For a first-time visitor, it can be exhilarating and shocking: global and local brands, African and non-African celebrities and international icons; all appropriated and rendered in a mosaic of popular and homegrown styles, languages and regional dialects; all competing for the attention of the passerby. Many are signed and dated or feature a studio’s logo, and every day more of them display cell phone numbers and e-mail addresses drawn with the fluid skill of a calligrapher.
Traveling to West Africa in the 90’s in search of traditional textiles, artifacts, carvings, I felt that nothing made a greater impression — from city to countryside — than the signs, banners, portraits and messages along the way. Veering from service-oriented to visionary, product-focused to didactic, informative to apocryphal, they were testament to the fact that human creativity is as abundant as it is uneven. They recalled a time when, out of necessity, all signs were “read by hand.”
While commissioned works by definition fit the specific needs of clients, many — particularly those made to showcase the roadside venues of the artists themselves, or which lean casually upright in a corner of a studio — reveal a strong spirit of “art for art’s sake.” Such works are filled with personal agendas, irony, politics, word-play, invention, and an impulse to think outside the margins and stay a step ahead of the pack.
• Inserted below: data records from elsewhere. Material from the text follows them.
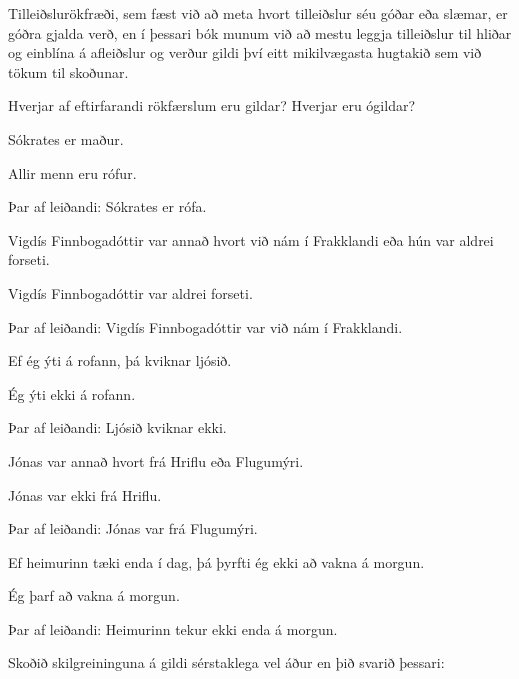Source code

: Tilleiðslurökfræði, sem fæst við að meta hvort tilleiðslur séu góðar eða slæmar, er góðra gjalda verð, en í þessari bók munum við að mestu leggja tilleiðslur til hliðar og einblína á afleiðslur og verður gildi því eitt mikilvægasta hugtakið sem við tökum til skoðunar. 

\practiceproblems
\problempart

Hverjar af eftirfarandi rökfærslum eru gildar? Hverjar eru ógildar?

\begin{earg}
\item Sókrates er maður.
\item Allir menn eru rófur.
\item[Þar af leiðandi:] Sókrates er rófa.
\end{earg}

\begin{earg}
\item Vigdís Finnbogadóttir var annað hvort við nám í Frakklandi eða hún var aldrei forseti.
\item Vigdís Finnbogadóttir var aldrei forseti.
\item[Þar af leiðandi:] Vigdís Finnbogadóttir var við nám í Frakklandi. 
\end{earg}

\begin{earg}
\item Ef ég ýti á rofann, þá kviknar ljósið.
\item Ég ýti ekki á rofann.
\item[Þar af leiðandi:] Ljósið kviknar ekki.
\end{earg}

\begin{earg}
\item Jónas var annað hvort frá Hriflu eða Flugumýri.
\item Jónas var ekki frá Hriflu.
\item[Þar af leiðandi:] Jónas var frá Flugumýri.
\end{earg}

\begin{earg}
\item Ef heimurinn tæki enda í dag, þá þyrfti ég ekki að vakna á morgun.
\item Ég þarf að vakna á morgun.
\item[Þar af leiðandi:] Heimurinn tekur ekki enda á morgun.
\end{earg}

Skoðið skilgreininguna á gildi sérstaklega vel áður en þið svarið þessari:

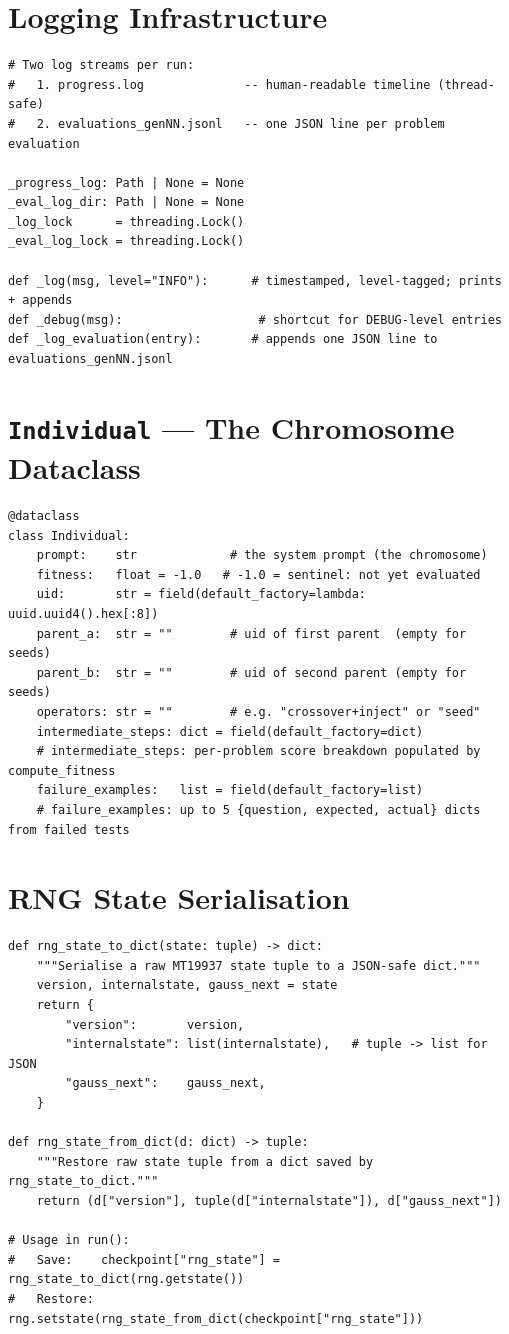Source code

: \documentclass[11pt,a4paper]{report}
\newcommand{\fn}[1]{\texttt{#1}}
\begin{document}
\section{Logging Infrastructure}

\begin{lstlisting}[style=py]
# Two log streams per run:
#   1. progress.log              -- human-readable timeline (thread-safe)
#   2. evaluations_genNN.jsonl   -- one JSON line per problem evaluation

_progress_log: Path | None = None
_eval_log_dir: Path | None = None
_log_lock      = threading.Lock()
_eval_log_lock = threading.Lock()

def _log(msg, level="INFO"):      # timestamped, level-tagged; prints + appends
def _debug(msg):                   # shortcut for DEBUG-level entries
def _log_evaluation(entry):       # appends one JSON line to evaluations_genNN.jsonl
\end{lstlisting}

\section{\fn{Individual} --- The Chromosome Dataclass}

\begin{lstlisting}[style=py]
@dataclass
class Individual:
    prompt:    str             # the system prompt (the chromosome)
    fitness:   float = -1.0   # -1.0 = sentinel: not yet evaluated
    uid:       str = field(default_factory=lambda: uuid.uuid4().hex[:8])
    parent_a:  str = ""        # uid of first parent  (empty for seeds)
    parent_b:  str = ""        # uid of second parent (empty for seeds)
    operators: str = ""        # e.g. "crossover+inject" or "seed"
    intermediate_steps: dict = field(default_factory=dict)
    # intermediate_steps: per-problem score breakdown populated by compute_fitness
    failure_examples:   list = field(default_factory=list)
    # failure_examples: up to 5 {question, expected, actual} dicts from failed tests
\end{lstlisting}

\section{RNG State Serialisation}

\begin{lstlisting}[style=py]
def rng_state_to_dict(state: tuple) -> dict:
    """Serialise a raw MT19937 state tuple to a JSON-safe dict."""
    version, internalstate, gauss_next = state
    return {
        "version":       version,
        "internalstate": list(internalstate),   # tuple -> list for JSON
        "gauss_next":    gauss_next,
    }

def rng_state_from_dict(d: dict) -> tuple:
    """Restore raw state tuple from a dict saved by rng_state_to_dict."""
    return (d["version"], tuple(d["internalstate"]), d["gauss_next"])

# Usage in run():
#   Save:    checkpoint["rng_state"] = rng_state_to_dict(rng.getstate())
#   Restore: rng.setstate(rng_state_from_dict(checkpoint["rng_state"]))
\end{lstlisting}
\end{document}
When art forges deep connections in the cauldrons of commerce and culture, in places like Nima and Teshie (two thriving communities of Accra), categories blur into new focus, releasing talent and vision, turning western concepts of art as luxury upside clown, or — more aptly — inside out. Reputations are earned as they are made, testing apprentices and attracting commissions. Just as new styles flourish in the open air (so much painting is done outdoors in plain sight!) they also fade rapidly away, taking on the patina of age, exposed to the corrosive elements of wind and weather, not to mention changes in fashion and popular taste.
What remains constant, what keeps filling the oncoming, clattering void of market days and processions, is the energy of communities of artists to adapt and change, to serve the pulse and needs of a real audience, with work meant for —mostly — outdoor display. Interestingly, in many places — especially in West Africa — demand has increased rather than diminished over time, reflecting the growth of small businesses and enterprises that find the hand-painted sign an affordable, aesthetically preferable alternative to the machine-printed one.
Exhibitions in recent decades at international museums and galleries, along with the publication of books, articles and catalogues, have raised public awareness of what can objectively be described as one of the most vibrant, popular —not to mention entrepreneurial — grassroots art movements in the world. We hope this calendar and related exhibition will add to a growing appreciation and understanding of folk and popular African art, with a twist that is timely and could not have been predicted: the election of Barack Obama as the 44th President of the United States of America.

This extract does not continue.